Haberbusch i Schiele was a (now defunct) Warsaw-based brewery holding created in 1846. By the end of 19th century, the company had grown to become the largest beer producer in Warsaw and one of the largest in Poland. Destroyed in the Warsaw Uprising during World War II, the brewery was then nationalized by the communist authorities of Poland and partially rebuilt for the Browary Warszawskie company.

== History ==
By mid-19th century beer-making in the Kingdom of Poland was neglected due to high excise taxes imposed by the Russian authorities. However, new technologies were being introduced and the industry was seen as a possible source of profit. In 1846 two Warsaw beer makers, Błażej Haberbusch and Konstanty Schiele created a company with their common father-in-law Henryk Klawe. The new Haberbusch, Schiele i Klawe partnership soon bought a bankrupt Schöffer i Glimpf brewery in central Warsaw from the Polish Bank. With Klawe's money the Haberbusch and Schiele managed to put the business back on track and in 1850 they acquired yet another brewery from a Mr. Czarnecki. The two companies were merged.

In 1865 the elderly Klawe withdrew from the firm and since then the company was known by only two surnames. About that time the Haberbusch and Schiele duo started to promote their beer. Among their original ideas was acquisition or rental of several beer gardens in various parts of the city, where the beer was served and music bands invited. They also extended their product line following the construction of a dry ice factory. Also, in 1880s the firm opened up a beer bottling factory in Kiev and started to export the beer to Ukraine. In 1898 the firm was transformed into a joint stock company under the name of Joint Stock Society of the Steam Brewery and Dry Ice Factory "Haberbusch i Schiele".

Following the World War I and regaining of Polish independence, a new era began for the company. The period of post-war prosperity resulted in the Haberbusch i Schiele company becoming the largest Warsaw-based brewery out of several dozen firms. In 1921 the company merged with other top-five breweries (run by Edward Reych, Karol Machlejd, Seweryn Jung and the Korona brewery). The result of the merger was the creation of the United Breweries Joint-Stock Company "Haberbusch i Schiele", the largest brewery in Warsaw and one of the most influential in Poland. The position of the new company rose quickly and by 1924 it extended the range of production to coffee, vodka, liqueurs, lemonade and sauces.

During the World War II, following the occupation of Poland by the Nazis and the Soviets, the brewery continued its activities under a German management board. The production continued until the outbreak of the Warsaw Uprising. During the fights the granaries and depots of the company served as the granary of Warsaw, providing barley and sugar to the starving population of the besieged city.

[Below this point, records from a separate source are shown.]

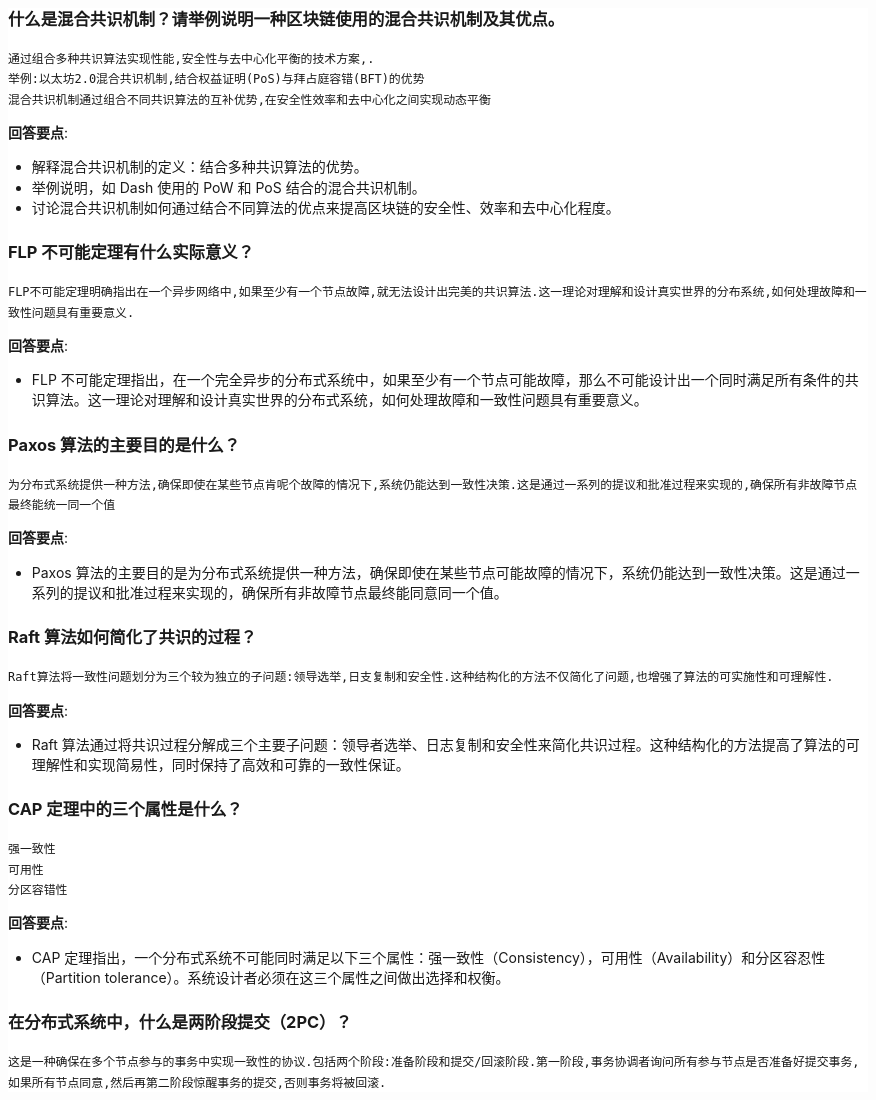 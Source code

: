 ### 什么是混合共识机制？请举例说明一种区块链使用的混合共识机制及其优点。
```
通过组合多种共识算法实现性能,安全性与去中心化平衡的技术方案,.
举例:以太坊2.0混合共识机制,结合权益证明(PoS)与拜占庭容错(BFT)的优势
混合共识机制通过组合不同共识算法的互补优势,在安全性效率和去中心化之间实现动态平衡
```
**回答要点**:

- 解释混合共识机制的定义：结合多种共识算法的优势。
- 举例说明，如 Dash 使用的 PoW 和 PoS 结合的混合共识机制。
- 讨论混合共识机制如何通过结合不同算法的优点来提高区块链的安全性、效率和去中心化程度。

### FLP 不可能定理有什么实际意义？
```
FLP不可能定理明确指出在一个异步网络中,如果至少有一个节点故障,就无法设计出完美的共识算法.这一理论对理解和设计真实世界的分布系统,如何处理故障和一致性问题具有重要意义.
```

**回答要点**:

- FLP 不可能定理指出，在一个完全异步的分布式系统中，如果至少有一个节点可能故障，那么不可能设计出一个同时满足所有条件的共识算法。这一理论对理解和设计真实世界的分布式系统，如何处理故障和一致性问题具有重要意义。

### Paxos 算法的主要目的是什么？
```
为分布式系统提供一种方法,确保即使在某些节点肯呢个故障的情况下,系统仍能达到一致性决策.这是通过一系列的提议和批准过程来实现的,确保所有非故障节点最终能统一同一个值
```

**回答要点**:

- Paxos 算法的主要目的是为分布式系统提供一种方法，确保即使在某些节点可能故障的情况下，系统仍能达到一致性决策。这是通过一系列的提议和批准过程来实现的，确保所有非故障节点最终能同意同一个值。

### Raft 算法如何简化了共识的过程？
```
Raft算法将一致性问题划分为三个较为独立的子问题:领导选举,日支复制和安全性.这种结构化的方法不仅简化了问题,也增强了算法的可实施性和可理解性.
```

**回答要点**:

- Raft 算法通过将共识过程分解成三个主要子问题：领导者选举、日志复制和安全性来简化共识过程。这种结构化的方法提高了算法的可理解性和实现简易性，同时保持了高效和可靠的一致性保证。

### CAP 定理中的三个属性是什么？
```
强一致性
可用性
分区容错性
```

**回答要点**:

- CAP 定理指出，一个分布式系统不可能同时满足以下三个属性：强一致性（Consistency），可用性（Availability）和分区容忍性（Partition tolerance）。系统设计者必须在这三个属性之间做出选择和权衡。

### 在分布式系统中，什么是两阶段提交（2PC）？
```
这是一种确保在多个节点参与的事务中实现一致性的协议.包括两个阶段:准备阶段和提交/回滚阶段.第一阶段,事务协调者询问所有参与节点是否准备好提交事务,如果所有节点同意,然后再第二阶段惊醒事务的提交,否则事务将被回滚.
```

The brewery complex at Ceglana street was held by the Home Army until the very end of the uprising. In the result of the heavy fights and the German actions after the uprising had ended, approximately 70% of the brewery's infrastructure had been destroyed.

After the war the brewery was nationalized and partially rebuilt. In modern times the descendants of the Haberbusch and Schiele families are trying to reclaim their property from the modern Warka Brewery company, part of the Grupa Żywiec concern.